Well, the way that we could do this is if we find the derivative at ( x ) equals 1. The derivative is the slope of the tangent line, and so we'll know the slope of the tangent line, and we know that it contains that point. Then we can use that to find the equation of the tangent line.

So let's actually just—let's just—so we want the equation of the tangent line when ( x ) is equal to one. So let's just first evaluate ( f(1) ). So ( f(1) ) is equal to ( 1^3 ), which is 1, minus ( 6 \times 1^2 ), so it's just minus 6, and then plus 1 plus 1 minus 5. So this is equal to what? 2 minus 11, which is equal to negative 9.

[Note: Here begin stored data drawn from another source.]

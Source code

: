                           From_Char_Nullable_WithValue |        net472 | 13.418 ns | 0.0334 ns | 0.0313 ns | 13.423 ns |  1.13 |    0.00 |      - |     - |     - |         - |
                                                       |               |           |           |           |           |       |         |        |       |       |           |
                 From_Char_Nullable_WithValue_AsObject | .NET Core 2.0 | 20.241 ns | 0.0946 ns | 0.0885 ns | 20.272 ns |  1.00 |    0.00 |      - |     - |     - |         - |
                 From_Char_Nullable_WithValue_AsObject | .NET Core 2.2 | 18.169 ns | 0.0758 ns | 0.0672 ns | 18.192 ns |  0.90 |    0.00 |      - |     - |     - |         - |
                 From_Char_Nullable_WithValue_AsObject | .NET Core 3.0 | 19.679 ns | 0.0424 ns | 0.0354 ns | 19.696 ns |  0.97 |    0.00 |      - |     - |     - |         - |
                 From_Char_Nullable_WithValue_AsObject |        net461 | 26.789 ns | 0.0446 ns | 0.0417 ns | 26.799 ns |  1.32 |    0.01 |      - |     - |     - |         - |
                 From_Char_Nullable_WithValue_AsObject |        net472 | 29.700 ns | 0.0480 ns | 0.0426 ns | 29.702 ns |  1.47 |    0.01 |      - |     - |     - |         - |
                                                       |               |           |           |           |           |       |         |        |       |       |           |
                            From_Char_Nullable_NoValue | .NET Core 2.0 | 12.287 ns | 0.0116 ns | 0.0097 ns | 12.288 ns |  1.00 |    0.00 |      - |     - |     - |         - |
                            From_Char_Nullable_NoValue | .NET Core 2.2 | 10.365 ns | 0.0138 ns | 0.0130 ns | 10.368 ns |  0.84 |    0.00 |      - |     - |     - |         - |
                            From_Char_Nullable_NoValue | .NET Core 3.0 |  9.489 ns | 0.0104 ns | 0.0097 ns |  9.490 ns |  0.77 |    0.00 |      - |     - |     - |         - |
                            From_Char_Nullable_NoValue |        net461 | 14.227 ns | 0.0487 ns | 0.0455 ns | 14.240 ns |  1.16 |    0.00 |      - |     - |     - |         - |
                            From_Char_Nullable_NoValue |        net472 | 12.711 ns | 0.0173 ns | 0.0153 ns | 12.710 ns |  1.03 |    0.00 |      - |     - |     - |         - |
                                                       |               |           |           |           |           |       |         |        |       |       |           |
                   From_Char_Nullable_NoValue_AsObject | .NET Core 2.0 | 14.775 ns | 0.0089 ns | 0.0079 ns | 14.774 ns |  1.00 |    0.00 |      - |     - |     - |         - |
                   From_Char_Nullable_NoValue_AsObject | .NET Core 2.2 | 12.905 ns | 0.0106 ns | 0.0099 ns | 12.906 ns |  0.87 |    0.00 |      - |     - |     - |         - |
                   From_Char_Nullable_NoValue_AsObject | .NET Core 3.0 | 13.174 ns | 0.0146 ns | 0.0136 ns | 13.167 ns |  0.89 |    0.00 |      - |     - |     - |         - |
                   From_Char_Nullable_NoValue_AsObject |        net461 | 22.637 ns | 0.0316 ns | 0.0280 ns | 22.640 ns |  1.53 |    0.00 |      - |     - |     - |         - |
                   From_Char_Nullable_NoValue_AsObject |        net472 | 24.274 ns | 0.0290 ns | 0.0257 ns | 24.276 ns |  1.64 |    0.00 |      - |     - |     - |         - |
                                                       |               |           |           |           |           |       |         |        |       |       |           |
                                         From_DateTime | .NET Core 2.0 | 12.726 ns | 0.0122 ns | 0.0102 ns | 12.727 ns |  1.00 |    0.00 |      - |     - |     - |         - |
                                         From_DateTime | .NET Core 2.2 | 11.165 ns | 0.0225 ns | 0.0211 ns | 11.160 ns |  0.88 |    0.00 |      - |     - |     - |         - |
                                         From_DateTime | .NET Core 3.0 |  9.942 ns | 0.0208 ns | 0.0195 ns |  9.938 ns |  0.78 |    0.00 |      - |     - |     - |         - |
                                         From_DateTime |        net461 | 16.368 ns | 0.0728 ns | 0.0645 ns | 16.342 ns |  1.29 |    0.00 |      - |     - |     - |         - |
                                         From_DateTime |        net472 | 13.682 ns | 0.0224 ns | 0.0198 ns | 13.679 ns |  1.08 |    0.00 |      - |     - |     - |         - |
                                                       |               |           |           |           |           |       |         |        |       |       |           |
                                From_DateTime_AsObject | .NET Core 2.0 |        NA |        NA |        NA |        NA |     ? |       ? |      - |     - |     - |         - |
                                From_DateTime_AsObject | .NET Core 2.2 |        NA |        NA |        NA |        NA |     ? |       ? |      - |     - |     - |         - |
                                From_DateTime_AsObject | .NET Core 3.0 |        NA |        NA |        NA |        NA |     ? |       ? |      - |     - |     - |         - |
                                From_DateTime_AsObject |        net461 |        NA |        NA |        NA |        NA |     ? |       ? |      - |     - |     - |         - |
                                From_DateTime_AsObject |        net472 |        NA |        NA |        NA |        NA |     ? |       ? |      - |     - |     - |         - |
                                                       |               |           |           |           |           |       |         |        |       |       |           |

And that looks about right; that looks like about negative 9 right over there. The scales are different on the y and the x-axis, and so that is ( f(1) ). It is negative 9. Did I do that right? This is negative 5. Negative? Yep, negative 9.

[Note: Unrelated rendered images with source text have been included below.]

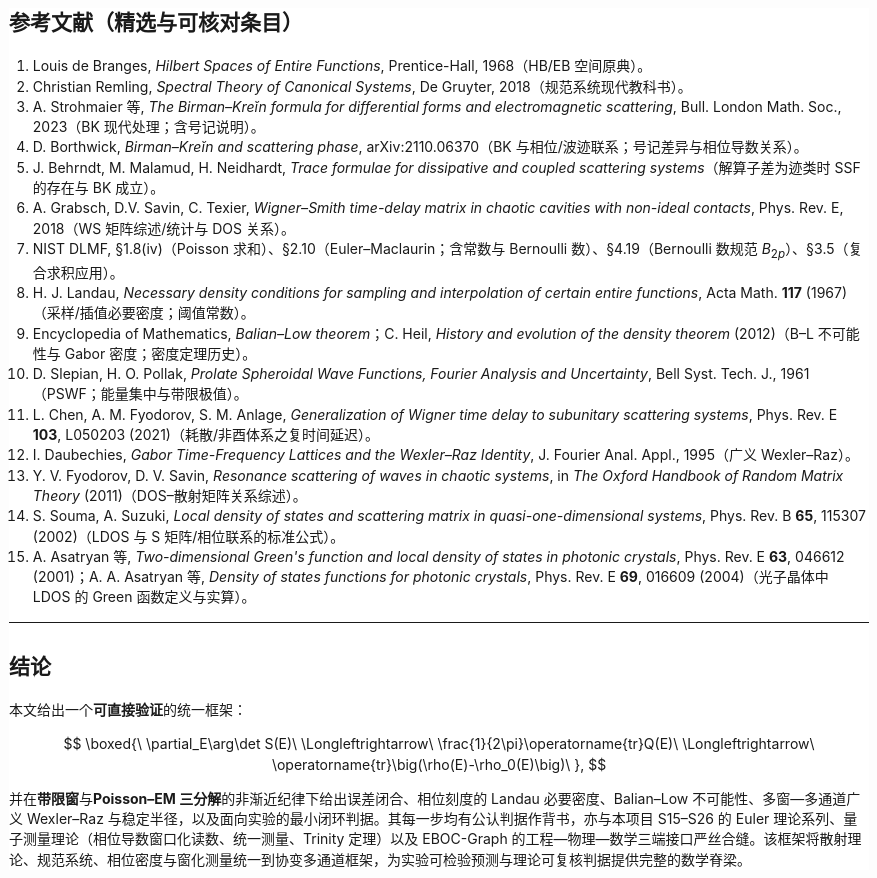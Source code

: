 
## 参考文献（精选与可核对条目）

1. Louis de Branges, *Hilbert Spaces of Entire Functions*, Prentice-Hall, 1968（HB/EB 空间原典）。
2. Christian Remling, *Spectral Theory of Canonical Systems*, De Gruyter, 2018（规范系统现代教科书）。
3. A. Strohmaier 等, *The Birman–Kreĭn formula for differential forms and electromagnetic scattering*, Bull. London Math. Soc., 2023（BK 现代处理；含号记说明）。
4. D. Borthwick, *Birman–Kreĭn and scattering phase*, arXiv:2110.06370（BK 与相位/波迹联系；号记差异与相位导数关系）。
5. J. Behrndt, M. Malamud, H. Neidhardt, *Trace formulae for dissipative and coupled scattering systems*（解算子差为迹类时 SSF 的存在与 BK 成立）。
6. A. Grabsch, D.V. Savin, C. Texier, *Wigner–Smith time-delay matrix in chaotic cavities with non-ideal contacts*, Phys. Rev. E, 2018（WS 矩阵综述/统计与 DOS 关系）。
7. NIST DLMF, §1.8(iv)（Poisson 求和）、§2.10（Euler–Maclaurin；含常数与 Bernoulli 数）、§4.19（Bernoulli 数规范 $B_{2p}$）、§3.5（复合求积应用）。
8. H. J. Landau, *Necessary density conditions for sampling and interpolation of certain entire functions*, Acta Math. **117** (1967)（采样/插值必要密度；阈值常数）。
9. Encyclopedia of Mathematics, *Balian–Low theorem*；C. Heil, *History and evolution of the density theorem* (2012)（B–L 不可能性与 Gabor 密度；密度定理历史）。
10. D. Slepian, H. O. Pollak, *Prolate Spheroidal Wave Functions, Fourier Analysis and Uncertainty*, Bell Syst. Tech. J., 1961（PSWF；能量集中与带限极值）。
11. L. Chen, A. M. Fyodorov, S. M. Anlage, *Generalization of Wigner time delay to subunitary scattering systems*, Phys. Rev. E **103**, L050203 (2021)（耗散/非酉体系之复时间延迟）。
12. I. Daubechies, *Gabor Time-Frequency Lattices and the Wexler–Raz Identity*, J. Fourier Anal. Appl., 1995（广义 Wexler–Raz）。
13. Y. V. Fyodorov, D. V. Savin, *Resonance scattering of waves in chaotic systems*, in *The Oxford Handbook of Random Matrix Theory* (2011)（DOS–散射矩阵关系综述）。
14. S. Souma, A. Suzuki, *Local density of states and scattering matrix in quasi-one-dimensional systems*, Phys. Rev. B **65**, 115307 (2002)（LDOS 与 S 矩阵/相位联系的标准公式）。
15. A. Asatryan 等, *Two-dimensional Green's function and local density of states in photonic crystals*, Phys. Rev. E **63**, 046612 (2001)；A. A. Asatryan 等, *Density of states functions for photonic crystals*, Phys. Rev. E **69**, 016609 (2004)（光子晶体中 LDOS 的 Green 函数定义与实算）。

---

## 结论

本文给出一个**可直接验证**的统一框架：

$$
\boxed{\ \partial_E\arg\det S(E)\ \Longleftrightarrow\ \frac{1}{2\pi}\operatorname{tr}Q(E)\ \Longleftrightarrow\ \operatorname{tr}\big(\rho(E)-\rho_0(E)\big)\ },
$$

并在**带限窗**与**Poisson–EM 三分解**的非渐近纪律下给出误差闭合、相位刻度的 Landau 必要密度、Balian–Low 不可能性、多窗—多通道广义 Wexler–Raz 与稳定半径，以及面向实验的最小闭环判据。其每一步均有公认判据作背书，亦与本项目 S15–S26 的 Euler 理论系列、量子测量理论（相位导数窗口化读数、统一测量、Trinity 定理）以及 EBOC-Graph 的工程—物理—数学三端接口严丝合缝。该框架将散射理论、规范系统、相位密度与窗化测量统一到协变多通道框架，为实验可检验预测与理论可复核判据提供完整的数学脊梁。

And now let's evaluate what the derivative is at 1. So what is ( f'(x) )? ( f'(x) )—well here it's just a polynomial—take the derivative of ( x^3 ). Well, we apply the power rule; we bring the 3 out front, so you get ( 3x^{2} ), and then we go one less than 3 to get the second power.

Then you have minus ( 6x^2 ), so you bring the 2 times 6 to get 12. So minus 12 ( x ) to the—well, 2 minus 1 is 1 power, so that's the same thing as ( 12x ), and then plus the derivative of ( x ) is just 1; that's just going to be 1.

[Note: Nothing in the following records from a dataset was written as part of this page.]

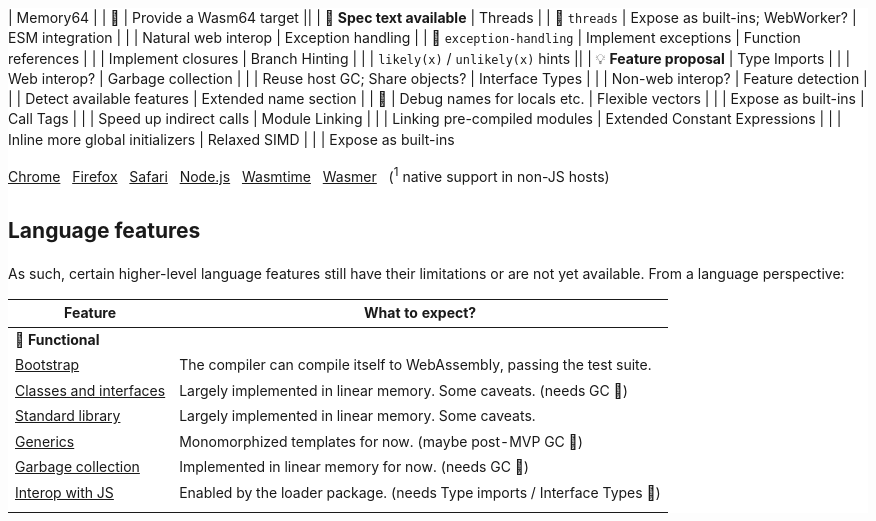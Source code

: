 | Memory64                       |                                     | 🔨                      | Provide a Wasm64 target
||
| 📖 **Spec text available** 
| Threads                        | <Ch/> <Fi/>                         | 🔨 `threads`            | Expose as built-ins; WebWorker?
| ESM integration                |                                     |                         | Natural web interop
| Exception handling             |                                     | 🔨 `exception-handling` | Implement exceptions
| Function references            |                                     |                         | Implement closures
| Branch Hinting                 |                                     |                         | `likely(x)` / `unlikely(x)` hints
||
| 💡 **Feature proposal**
| Type Imports                   |                                     |                         | Web interop?
| Garbage collection             |                                     |                         | Reuse host GC; Share objects?
| Interface Types                |                                     |                         | Non-web interop?
| Feature detection              |                                     |                         | Detect available features
| Extended name section          |                                     | 🔨                      | Debug names for locals etc.
| Flexible vectors               |                                     |                         | Expose as built-ins
| Call Tags                      |                                     |                         | Speed up indirect calls
| Module Linking                 |                                     |                         | Linking pre-compiled modules
| Extended Constant Expressions  |                                     |                         | Inline more global initializers
| Relaxed SIMD                   |                                     |                         | Expose as built-ins

<Ch/> <a href="https://www.chromestatus.com/features#webassembly">Chrome</a> &nbsp;
<Fi/> <a href="https://platform-status.mozilla.org">Firefox</a> &nbsp;
<Sa/> <a href="https://webkit.org/status/">Safari</a> &nbsp;
<No/> <a href="https://github.com/nodejs/node/blob/master/CHANGELOG.md">Node.js</a> &nbsp;
<Wt/> <a href="https://docs.wasmtime.dev/stability-wasm-proposals-support.html">Wasmtime</a> &nbsp;
<Ws/> <a href="https://docs.wasmer.io/ecosystem/wasmer/wasmer-features#support-of-features-by-compiler">Wasmer</a> &nbsp; (<sup>1</sup> native support in non-JS hosts)

## Language features

As such, certain higher-level language features still have their limitations or are not yet available. From a language perspective:

| Feature                                           | What to expect?
|---------------------------------------------------|-----------------
| 🐤 **Functional**
| [Bootstrap](#bootstrap)                           | The compiler can compile itself to WebAssembly, passing the test suite.
| [Classes and interfaces](#classes-and-interfaces) | Largely implemented in linear memory. Some caveats. (needs GC 🦄)
| [Standard library](#standard-library)             | Largely implemented in linear memory. Some caveats.
| [Generics](#generics)                             | Monomorphized templates for now. (maybe post-MVP GC 🦄)
| [Garbage collection](#garbage-collection)         | Implemented in linear memory for now. (needs GC 🦄)
| [Interop with JS](#interop-with-js)               | Enabled by the loader package. (needs Type imports / Interface Types 🦄)
||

And if you view this as ( x^{1} ), we're just bringing the 1 out front and decrementing the 1. So it's ( 1 \times x^{0} ), which is just 1. And then the derivative of a constant here is just going to be 0.

So this is our derivative of ( f ), and if we want to evaluate it at 1, ( f'(1) ) is going to be ( 3 \times 1^2 ), which is just 3, minus 12 times 1, so it's just minus 12, and then we have plus 1. So this is ( 3 - 12 ) is negative 9, plus 1 is equal to negative 8.

So we know the slope right over here is a slope of negative 8. We know a point on that line—it contains the point (1, -9), so we could use that information to find the equation of the line.

The line, just to remind ourselves, has the form ( y = mx + b ) where ( m ) is the slope. So we know that ( y ) is going to be equal to ( -8x + b ). Now we can substitute the ( x ) and ( y ) value that we know sits on that line to solve for ( b ).

So we know that ( y ) is equal to negative 9—let me just write this here: ( y ) is equal to negative 9 when ( x ) is equal to 1. And so we get— we get negative 9 is equal to ( -8 \times 1 ), so negative 8 plus ( b ). Well, let's see, we could add 8 to both sides and we get negative 1 is equal to ( b ).

So we're done—the equation of the line, the equation of this line that we have in magenta right over there is ( y = -8x - 1 ).